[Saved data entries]
#####

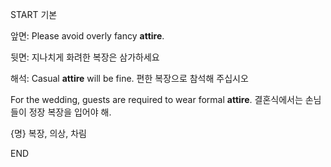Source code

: START
기본

앞면:
Please avoid overly fancy **attire**. 

뒷면:
지나치게 화려한 복장은 삼가하세요

해석:
Casual **attire** will be fine.
편한 복장으로 참석해 주십시오

For the wedding, guests are required to wear formal **attire**.
결혼식에서는 손님들이 정장 복장을 입어야 해.

{명} 복장, 의상, 차림
<!--ID: 1742872277853-->
END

#####

### INSTRUCTIONS FOR THE TASK
Above are some records; copy each line there that contains "attire".

### RESPONSE TO THE TASK
Please avoid overly fancy **attire**. 
Casual **attire** will be fine.
For the wedding, guests are required to wear formal **attire**.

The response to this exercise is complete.